For now, I'm in SERIES and I'm just happy stuff appears to be working and matches some of my logic:
Woohoo! We have 50-ish volts coming in from the solar panels and it's pumping that voltage into the batteries, pushing it up into the 13volts range - first time that high a number has ever been shown (this is where that "red tiger" battery niggle started to itch the back of my brain)
Even more, wow! That level of voltage / amps is from that level of sunshine. Oh yes, there is also the "shading" issue with SERIES - if any part of any of the solar panels gets covered by shade and the voltage drops, that drops the entire input voltage. So, no shade allowed - which is why I put the panels up in the air away from any shade....except that tree and that bamboo - but they belong to the neighbour, so cannot do much about them.
I drank a cup of tea and merely watched the voltage going up and down slightly for the batteries.
I fitted the 50amp fuse between the MPPT controller and the main battery (the decent / proper leisure battery that weighs about 3 tonne!), it was at this angle I noticed the eye/status thingy on the "red tiger" battery was actually showing as black and not green. Black meaning it needs t be charged. Little odd seeing as the voltage is showing so high. (sceptical brain itching event occurring again).
I then had another cup of tea and sat watching everything again... I noticed that the battery voltage was slowly dropping, I fitted the 40amp breaker fuse/switch between the solar panels and the MPPT controller - this allows me to cut off the solar panels power if I need to.
BTW - as I have learnt (and heard quite a few times on YouTube), you should connect the battery power to the MPPT controller FIRST and then the solar panels - having this breaker really helps with that - although I really need a breaker for the batteries too, to save having to unscrew and pull out the cable each time. However, in the future I don't anticipate disconnecting / reconnecting as much.
I found the greenhouse weatherproof covering in the garage! yay! now I can get rid of those really useful container boxes! The MPPT controller does have a temp. gauge, so I can monitor the temp. inside there, if it gets too hot I can rig up a Raspberry Pi to trigger a relay that then auto-unzips the flap - or just fires up 2 re-purposed computer fans that suck in cold air and blow out the hot, one at the top, one at the bottom... also, might even be an arduino. we'll see.
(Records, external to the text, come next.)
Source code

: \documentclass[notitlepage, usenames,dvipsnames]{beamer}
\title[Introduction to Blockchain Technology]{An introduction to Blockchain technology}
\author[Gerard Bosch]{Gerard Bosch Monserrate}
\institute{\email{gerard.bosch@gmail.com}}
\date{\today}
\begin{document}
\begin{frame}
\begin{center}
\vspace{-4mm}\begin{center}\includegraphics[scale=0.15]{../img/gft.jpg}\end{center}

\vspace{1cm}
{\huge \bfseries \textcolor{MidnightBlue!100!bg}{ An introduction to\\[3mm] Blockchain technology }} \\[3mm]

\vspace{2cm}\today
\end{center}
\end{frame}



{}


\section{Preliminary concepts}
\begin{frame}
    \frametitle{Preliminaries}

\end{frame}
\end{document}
That'll be in part 3 :-D
I even knocked a small hole (for now) so that I can monitor the remote panel from within the kitchen:
Now, next job - cable tidying:
Not the best, but good enough for now. And now were all done...... I plugged in the filtration pump and let that carry on being connected to the mains power whilst I use the solar to re-charge the batteries.
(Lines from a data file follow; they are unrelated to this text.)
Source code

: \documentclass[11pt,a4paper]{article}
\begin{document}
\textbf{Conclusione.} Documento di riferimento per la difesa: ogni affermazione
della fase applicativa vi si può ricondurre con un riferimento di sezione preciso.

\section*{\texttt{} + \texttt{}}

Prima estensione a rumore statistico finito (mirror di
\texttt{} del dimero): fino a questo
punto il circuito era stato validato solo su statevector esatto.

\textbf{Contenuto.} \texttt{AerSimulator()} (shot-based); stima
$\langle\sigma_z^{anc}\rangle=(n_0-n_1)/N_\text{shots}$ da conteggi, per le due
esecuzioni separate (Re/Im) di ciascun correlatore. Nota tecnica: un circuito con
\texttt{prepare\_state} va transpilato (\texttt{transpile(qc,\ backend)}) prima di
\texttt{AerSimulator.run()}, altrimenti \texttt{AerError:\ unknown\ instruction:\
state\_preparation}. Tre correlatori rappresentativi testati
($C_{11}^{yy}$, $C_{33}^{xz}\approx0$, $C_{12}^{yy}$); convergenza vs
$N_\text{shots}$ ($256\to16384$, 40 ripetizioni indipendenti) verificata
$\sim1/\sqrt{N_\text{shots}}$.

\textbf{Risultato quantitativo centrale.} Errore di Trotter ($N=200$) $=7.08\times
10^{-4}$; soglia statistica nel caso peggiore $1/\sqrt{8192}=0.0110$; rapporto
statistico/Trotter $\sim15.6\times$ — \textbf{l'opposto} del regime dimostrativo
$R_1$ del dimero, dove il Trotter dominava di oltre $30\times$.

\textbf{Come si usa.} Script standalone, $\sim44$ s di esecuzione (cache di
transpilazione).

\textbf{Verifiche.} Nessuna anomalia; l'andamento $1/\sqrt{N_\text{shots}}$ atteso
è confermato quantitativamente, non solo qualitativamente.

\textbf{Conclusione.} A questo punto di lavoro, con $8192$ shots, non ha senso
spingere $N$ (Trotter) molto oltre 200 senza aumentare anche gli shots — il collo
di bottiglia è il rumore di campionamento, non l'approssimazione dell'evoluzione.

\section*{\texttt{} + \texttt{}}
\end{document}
Hmmmmm....the batteries seem to be dropping down as time goes on. There is no drain from the inverter as it is not powered on and I have nothing connected, so this really got my brain itching.
I kept an eye on the readings...... and then when I came down into the kitchen first thing in the morning, the battery reading was 12.6v - that is equiv. to being dead / flat / kaput. Lithium would be okay, but for sealed lead acid batteries this is dead zone, not totally fried, but down in the 10-20% left zone.
I removed the "red tiger" battery and went and purchased another "proper" leisure battery - eeekk, that was another £145... I did say this wasn't a saving money exercise, didn't I? I also say "proper" as I started to question the "red tiger" battery.
I actually purchased it from ebay. yes, I know..I know... but it was "cheap" and I'm now learning why.
The give-away should have been that the one advertised was for 130ah and this one is 100ah - yes, I note that they have a returns policy, I missed the window as I was faffing about for too long. I suspect that if this was a genuine leisure battery then when I was experimenting previously and I drained the batteries down to 10.9v or 11.8v, I did non-recoverable damage.
I had read / heard that if you connect 1 good abttery and 1 bad battery, the bad battery will "pull down" the good battery and you'll never get the level you are looking for. As an experiment, I thought I would just connect up a single known to be good battery:
Well, what do you know:
I was getting consistent 13.4v readings from the battery - that's more like it!
So, in went number two, good battery, remembering to stick the negative and positive cables onto different batteries:
All wired back up and functioning as it should. 53v, that's close enough to the 54v calculated earlier:
The batteries are around the 13v mark, with an average of 6.1a, again close to what we calculated earlier:
..and it was about 20degrees. note the battery bars shown here show about 50% full - I assume that is due to the new battery, no idea how long it has sat on the shelf or whether it was only 1/3rd charged (
like they do with the lithium batteries)
Back to kitchen watching of the remote panel viewer. That's more like it!
Wow! it was cranking up the input into those batteries - the first time I had ever seen ALL the battery bars indicating FULL!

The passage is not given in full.